- **Source texts of formatted documents**
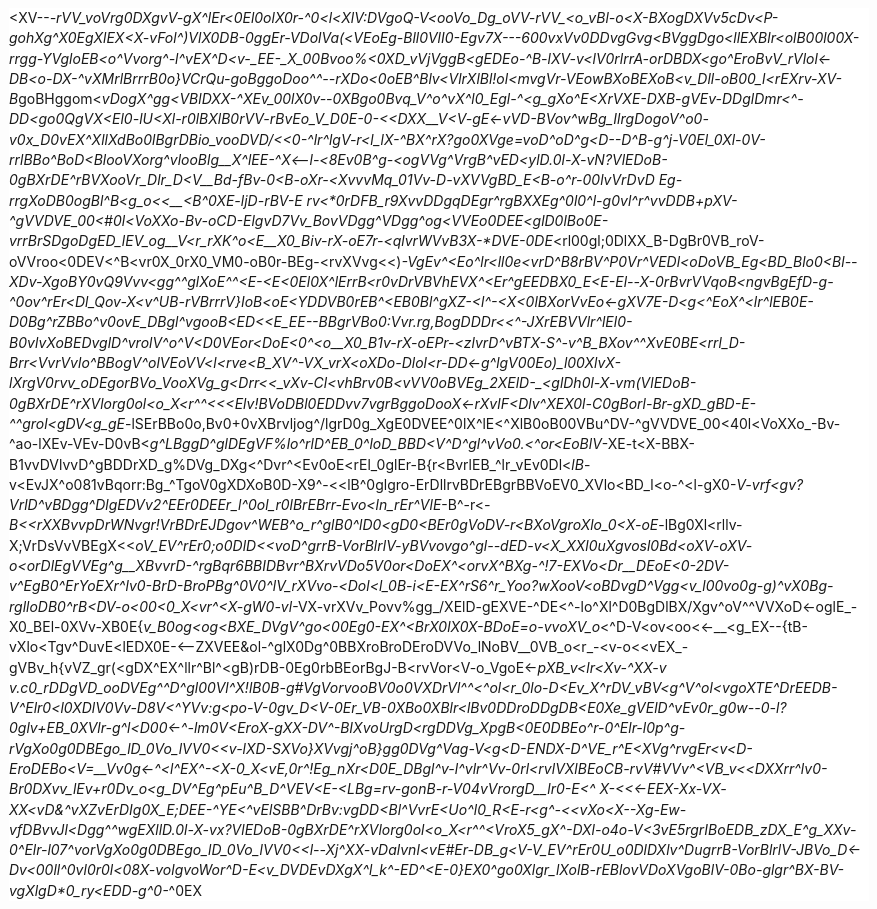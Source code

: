 <XV--*-rVV_voVrg0DXgvV-gX^lEr<0El0olX0r-^0<l<XlV:DVgoQ-V<ooVo_Dg_oVV-_rVV__<o_vBl-o<X-BXogDXVv5cDv<P-gohXg^X0EgXlEX<X-vFol^)VlX0DB-0ggEr-VDolVa(<VEoEg-_Bll0VlI0-Egv7X---600vxVv0DDvgGvg<BVggDgo_<llEXBlr<olB00l00X-rrgg-YVgloEB<o^Vvorg^_-l_^vEX^D<v-_EE-_X_00Bvoo%<0XD_vVjVggB<gEDEo-^B-lXV-v<_lV0rlrrA-orDBDX<go_^EroBvV_rVlol<-DB<o-DX-^vXMrlBrrrB0o}VCrQu-goBggoDoo^^--rXDo<0oEB^Blv<VlrXlBl!ol<mvgVr-VEowBXoBEXoB<v_Dll-oB00_l<rEXrv-XV-B*goBHggom<_vDogX^gg<VBlDXX-^XEv_00lX0v--0XBgo0Bvq_V^o^vX^_l0_Egl-^<g_gXo^E<XrVXE-DXB-gVEv-DDglDmr<^_-DD<go0QgVX<El0-lU<Xl-r0lBXlB0rVV-rBvEo_V_D0E-0-<<DXX__V<V-gE<-vVD-BVov^wBg_IlrgDogoV^_o0_-v0x_D0vEX^XllXdBo0lBgrDBio_vooDVD/<<0-^lr^lgV-r<l_lX-^BX^rX?go0XVge=_voD^_oD^g<D--D^B-g^j-V0El_0Xl-0V-rrlBBo^BoD<BlooVXorg^_vlooBlg__X^_lEE-^X<--l_-<8Ev0B^g-<ogVVg_^VrgB^vED<ylD.0l-X-vN?VlEDoB-0gBXrDE^rBVXooVr_Dlr_D<V__Bd-fBv-0<B-oXr-<XvvvMq_01Vv-D-vXVVgBD_E_<B-o^r-00lvVrDvD Eg-rrgXoDB0ogBl^B<g_o<<__<B^0XE-ljD-rBV-E rv<*0rDFB_r9XvvDDgqDEgr^rgBXXEg^0l0^l-g0vl^r^vvDDB+pXV-^gVVDVE_00<#0l<VoXXo_-Bv-oCD-ElgvD7Vv_BovVDgg^VDgg^og<VVEo0DEE<glD0lBo0E-vrrBrSDgoDgED_lEV_og__V<r_rXK^o<E__X0_Biv-rX-oE7r-<qlvrWVvB3X-*DVE-0DE_<rl00gl;0DlXX_B-DgBr0VB_roV-oVVroo<0DEV<^B<vr0X_0rX0_VM0-oB0r-BEg-<rvXVvg<<)_-VgEv^<Eo^_lr<ll0e<vrD^B8rBV^P0Vr^_VEDl<oDoVB_Eg<__BD_Blo0<Bl--XDv-XgoBY0vQ9Vvv<gg_^^glXoE^^<E-<_E<0El0X^lErrB<r0vDrVBVhEVX^<Er^gEEDBX0_E<E-_El--X-0rBvrVVqoB<ngvBgEfD-g-^0ov^rEr<Dl_Qov-X<v^UB-_rVBrrrV}IoB<oE<YDDVB0rEB^<EB0Bl_^gXZ-<l^-<X<0lBXorVvEo<-gXV7E-D<g<^EoX^<lr^lEB0E-D0Bg^rZBBo^v0ovE_DBgl^vgooB<ED<<E_EE--BBgrVBo0_:Vvr.rg,BogDDDr<<^-JXrEBVVlr^lEl0-_B0vlvXoBEDvglD^vrolV^o^V<D0VEor<DoE<0_^<o__X0_B1v-rX-oEPr-<zlvrD^vBTX-S^_-v^B_BXov^^XvE0BE<rrl_D-Brr<VvrVvlo^BBogV^olVEoVV<_l<rve<B_XV^-VX_vrX<oXDo_-Dlol<r-DD<-g^lgV00Eo)_l00XlvX-lXrgV0rvv_oDEgorBVo_VooXVg_g<Drr<<_vXv-Cl<vhBrv0B<vVV0oBVEg_2XElD-__<glDh0l-X-vm(VlEDoB-0gBXrDE^rXVlorg0ol<o_X<r^^<<_<Elv!BVoDBl0EDDvv7vgrBggoDooX<_-rXvlF<Dlv^XEX0l-C0gBorl-Br-gXD_gBD-E-^^grol<gDV<g_gE_-lSErBBo0o,Bv0+0vXBrvljog^/lgrD0g_XgE0DVEE^0lX^lE<^XlB0oB00VBu^DV-^gVVDVE_00<40l<VoXXo_-Bv-^ao-lXEv-VEv-D0vB<_g^LBggD^glDEgVF%lo^rlD^EB_0^loD_BBD<V^D^gl^vVo0.<^or<EoBlV_-XE-t<X-BBX-B1vvDVlvvD^gBDDrXD_g%DVg_DXg<^Dvr^<Ev0oE<rEl_0glEr-B{r<BvrlEB_^lr_vEv0Dl<_lB_-v<EvJX^o081vBqorr:Bg_^TgoV0gXDXoB0D-X9^-<<lB^0glgro-ErDllrvBDrEBgrBBVoEV0_XVlo<BD_l<o-^<l-gX0-_V-vrf<gv?VrlD^vBDgg^DlgEDVv2^EEr0DEEr_l^0ol_r0lBrEBrr-Evo<ln_rEr^VlE_-B^-r<_-B<<rXXBvvpDrWNvgr!VrBDrEJDgov^WEB^o_r^glB0^lD0<gD0<BEr0gVoDV-r<BXoVgroXlo_0<X-oE_-lBg0Xl<rllv-X;VrDsVvVBEgX<<_oV_EV^rEr0;_o0DlD<<voD^grrB-VorBlrlV-yBVvovgo^gl--dED-v<X_XXl0uXgvosl0Bd<oXV-oXV-_o<_orDlEgVVEg^g__XBvvrD-^rgBqr6BBIDBvr^BXrvVDo5V0or<DoEX__^<orvX^_BXg-^!7-EXVo<Dr__DEoE<0-2DV-v^EgB0^ErYoEXr^lv0-BrD-BroPBg^0V0^lV_rXVvo-<Dol<l_0B_-i<E-EX^rS6^r_Yoo?wXooV<oBDvgD^Vgg<v_l00vo0g-g)^vX0Bg-rglloDB0^rB<_DV-o_<00_<0_X<vr^<X-gW0-vl_-VX-vrXVv_Povv%gg_/XElD-gEXVE-^DE<^-lo^Xl^D0BgDlBX/Xgv^oV^^VVXoD<-oglE_-X0_BEl-0XVv-XB0E{_v_B0og<og<BXE_DVgV^go<00Eg0-EX^<BrX0lX0X-BDoE=o-vvoXV_o_<^D-V<ov<oo<<-__<g_EX--{tB-vXlo<Tgv^DuvE<lEDX0E-<--ZXVEE&ol-^glX0Dg^0BBXroBroDEroDVVo_lNoBV__0VB_o<r_-<v-o<<vEX_-gVBv_h{vVZ_gr(<gDX^EX^llr^Bl^<gB)rDB-0Eg0rbBEorBgJ-B<rvVor<V-o_VgoE<-_pXB_v<lr<Xv-^XX-v _v.c0_rDDgVD_ooDVEg^^_D^gl00Vl^X!lB0B-g#VgVorvooBV0o0VXDrVl^^<^ol<r_0lo-D<Ev_X^rDV_vBV<g^V^ol<vgoXTE^DrEEDB-V^Elr0<l0XDlV0Vv-D8V<^YVv:g<po-V-_0gv_D<V-0Er_VB-0XBo0XBlr<lBv0DDroDDgDB<E0Xe_gVElD^vEv0r_g0w--0-l?0glv+EB_0XVlr-g_^l<D00<-^-lm0V<EroX-_gXX-DV^-BIXvoUrgD<rgDDVg_XpgB<0E0DBEo^r-_0^Elr-l0p^g-rVgXo0g0DBEgo_lD_0Vo_lVV0<<v-lXD-SXVo}XVvgj^oB}gg0DVg^Vag-V<g<D-ENDX-D^VE_r^E<XVg^rvgEr<v<D-EroDEBo<V=__Vv0g<_-^<l^EX^-<X-0_X<vE,0r^!Eg_nXr<D0E_DBgl^v-l^vlr^Vv-0rl<rvlVXlBEoCB-rvV_#VVv^<VB_v<<DXXrr^lv0-Br0DXvv_lEv_+_r0Dv_o<g_DV^Eg^pEu^B_D^VEV<E-<LBg=rv-gonB-r-V04vVrorgD__lr0-E<^ X-_<<<-EEX-_Xx-VX_-XX<vD&^vXZvErDIg0X_E;DEE-^YE<^vElSBB^DrBv:vgDD<Bl^_VvrE<Uo^l0_R<E-r<g^-<<_vXo_<X--_Xg-Ew-vfDBvvJl_<Dgg^^wgEXllD.0l-X-vx?VlEDoB-0gBXrDE^rXVlorg0ol<o_X<r^^<VroX5_gX^-DXl-o4o-V<3vE5rgrIBoEDB_zDX_E^g_XXv-_0^Elr-l07^vorVgXo0g0DBEgo_lD_0Vo_lVV0<<l--Xj^XX-vDalvnl<vE#Er-DB_g<V_-V_EV^rEr0U_o0DlDXlv^DugrrB-VorBlrlV-JBVo_D<-Dv<00ll^0vl0r0l<08X-volgvoWor^D-E_<v_DVDEvDXgX^l_k^-ED^<E-0}EX0^go0Xlgr_lXolB-rEBlovVDoXVgoBlV-0Bo-glgr^BX-BV-vgXlgD*0_ry<EDD-g_^0-_^0EX
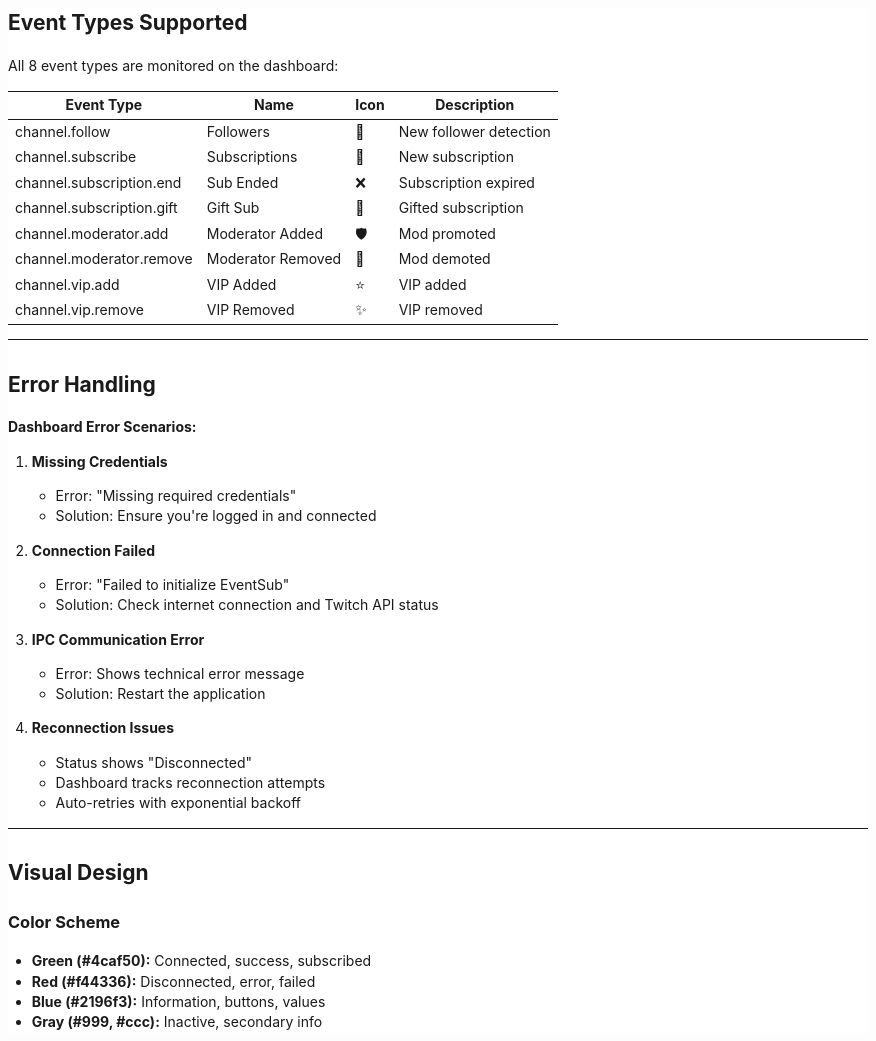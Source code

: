 
## Event Types Supported

All 8 event types are monitored on the dashboard:

| Event Type | Name | Icon | Description |
|---|---|---|---|
| channel.follow | Followers | 👥 | New follower detection |
| channel.subscribe | Subscriptions | 🎁 | New subscription |
| channel.subscription.end | Sub Ended | ❌ | Subscription expired |
| channel.subscription.gift | Gift Sub | 🎉 | Gifted subscription |
| channel.moderator.add | Moderator Added | 🛡️ | Mod promoted |
| channel.moderator.remove | Moderator Removed | 👤 | Mod demoted |
| channel.vip.add | VIP Added | ⭐ | VIP added |
| channel.vip.remove | VIP Removed | ✨ | VIP removed |

---

## Error Handling

**Dashboard Error Scenarios:**

1. **Missing Credentials**
   - Error: "Missing required credentials"
   - Solution: Ensure you're logged in and connected

2. **Connection Failed**
   - Error: "Failed to initialize EventSub"
   - Solution: Check internet connection and Twitch API status

3. **IPC Communication Error**
   - Error: Shows technical error message
   - Solution: Restart the application

4. **Reconnection Issues**
   - Status shows "Disconnected"
   - Dashboard tracks reconnection attempts
   - Auto-retries with exponential backoff

---

## Visual Design

### Color Scheme
- **Green (#4caf50):** Connected, success, subscribed
- **Red (#f44336):** Disconnected, error, failed
- **Blue (#2196f3):** Information, buttons, values
- **Gray (#999, #ccc):** Inactive, secondary info
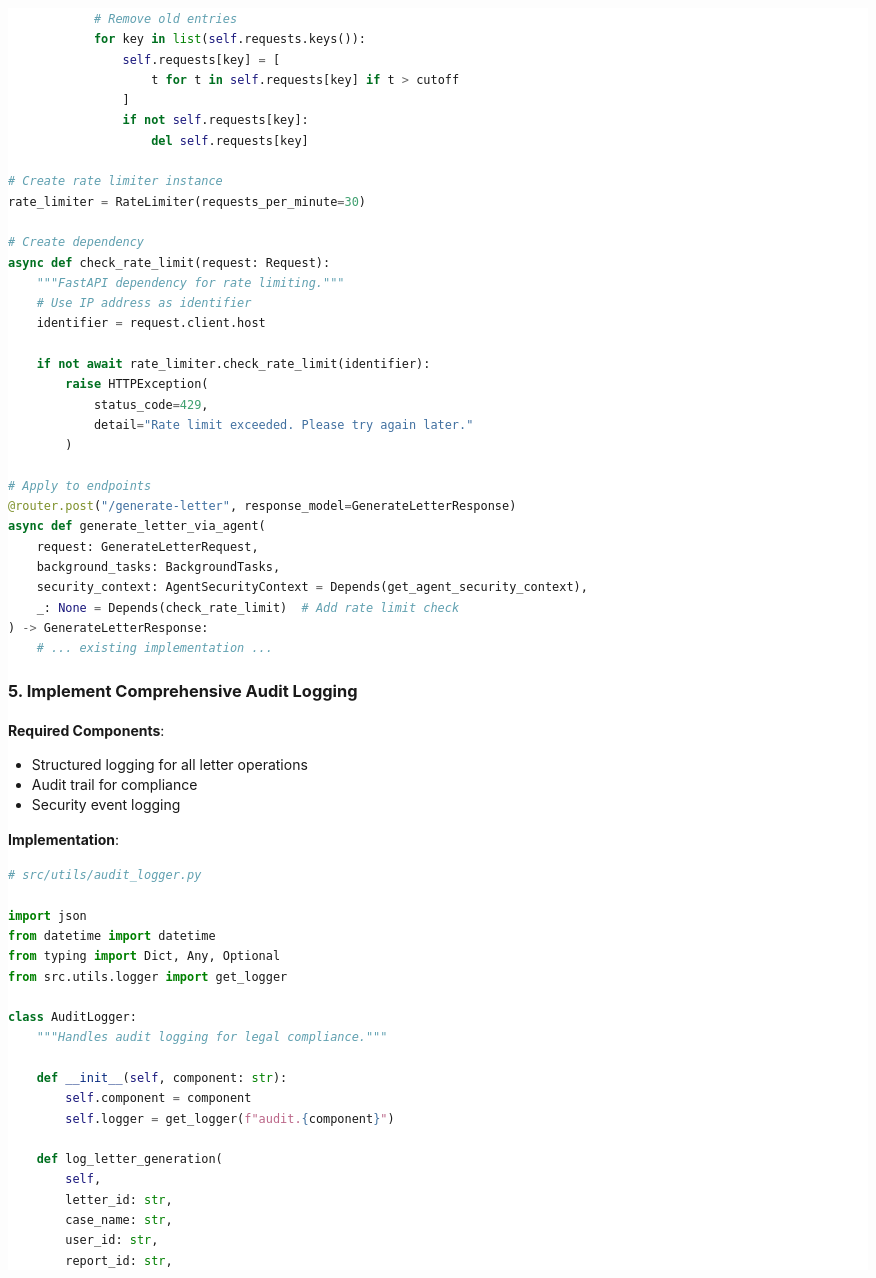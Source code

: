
 ```python
            # Remove old entries
            for key in list(self.requests.keys()):
                self.requests[key] = [
                    t for t in self.requests[key] if t > cutoff
                ]
                if not self.requests[key]:
                    del self.requests[key]

# Create rate limiter instance
rate_limiter = RateLimiter(requests_per_minute=30)

# Create dependency
async def check_rate_limit(request: Request):
    """FastAPI dependency for rate limiting."""
    # Use IP address as identifier
    identifier = request.client.host
    
    if not await rate_limiter.check_rate_limit(identifier):
        raise HTTPException(
            status_code=429,
            detail="Rate limit exceeded. Please try again later."
        )

# Apply to endpoints
@router.post("/generate-letter", response_model=GenerateLetterResponse)
async def generate_letter_via_agent(
    request: GenerateLetterRequest,
    background_tasks: BackgroundTasks,
    security_context: AgentSecurityContext = Depends(get_agent_security_context),
    _: None = Depends(check_rate_limit)  # Add rate limit check
) -> GenerateLetterResponse:
    # ... existing implementation ...
```

### 5. Implement Comprehensive Audit Logging

**Required Components**:
- Structured logging for all letter operations
- Audit trail for compliance
- Security event logging

**Implementation**:

```python
# src/utils/audit_logger.py

import json
from datetime import datetime
from typing import Dict, Any, Optional
from src.utils.logger import get_logger

class AuditLogger:
    """Handles audit logging for legal compliance."""
    
    def __init__(self, component: str):
        self.component = component
        self.logger = get_logger(f"audit.{component}")
    
    def log_letter_generation(
        self,
        letter_id: str,
        case_name: str,
        user_id: str,
        report_id: str,
```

- **Assignment**
Transcribe the records above exactly, beginning at the line that contains "New subscription |" and ending with the line that contains "Added | ⭐ | VIP added |", both included, and nothing else.

- **The answer**
| channel.subscribe | Subscriptions | 🎁 | New subscription |
| channel.subscription.end | Sub Ended | ❌ | Subscription expired |
| channel.subscription.gift | Gift Sub | 🎉 | Gifted subscription |
| channel.moderator.add | Moderator Added | 🛡️ | Mod promoted |
| channel.moderator.remove | Moderator Removed | 👤 | Mod demoted |
| channel.vip.add | VIP Added | ⭐ | VIP added |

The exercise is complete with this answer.